- _Exercise prompt_: The required result is the number of lines below that hold the word "injuries", stated without anything else.
-------- Data for the task
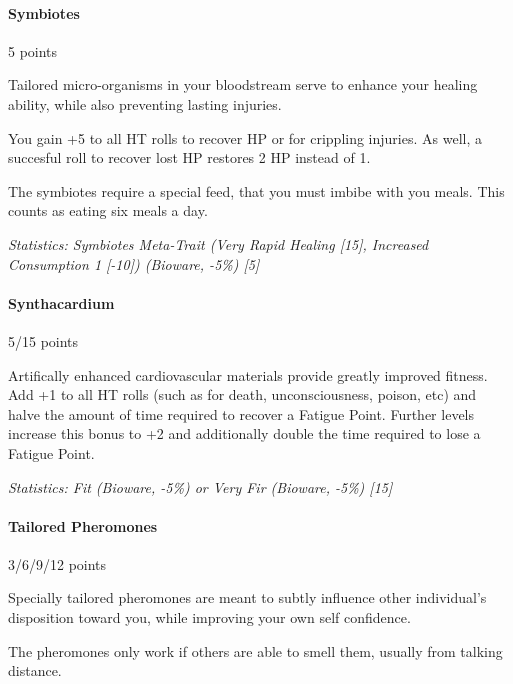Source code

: \begin{multicols*}{3}
	\paragraph{Symbiotes}
	\begin{flushright}
		5 points
	\end{flushright}
	
	Tailored micro-organisms in your bloodstream serve to enhance your healing ability, while also preventing lasting injuries.
	
	You gain +5 to all HT rolls to recover HP or for crippling injuries. As well, a succesful roll to recover lost HP restores 2 HP instead of 1.
	
	The symbiotes require a special feed, that you must imbibe with you meals. This counts as eating six meals a day.
	
	\textit{\textcolor{OliveGreen}{Statistics: Symbiotes Meta-Trait (Very Rapid Healing [15], Increased Consumption 1 [-10]) (Bioware, -5\%) [5]}}
	
	\paragraph{Synthacardium}
	\begin{flushright}
		5/15 points
	\end{flushright}

	Artifically enhanced cardiovascular materials provide greatly improved fitness. Add +1 to all HT rolls (such as for death, unconsciousness, poison, etc) and halve the amount of time required to recover a Fatigue Point. Further levels increase this bonus to +2 and additionally double the time required to lose a Fatigue Point.
	
	\textit{\textcolor{OliveGreen}{Statistics: Fit (Bioware, -5\%) or Very Fir (Bioware, -5\%) [15]}}
	
	\paragraph{Tailored Pheromones}
	\begin{flushright}
		3/6/9/12 points
	\end{flushright}
	
	Specially tailored pheromones are meant to subtly influence other individual's disposition toward you, while improving your own self confidence. 
	
	The pheromones only work if others are able to smell them, usually from talking distance. 
	

\end{multicols*}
----------------
- _Problem solution_: 2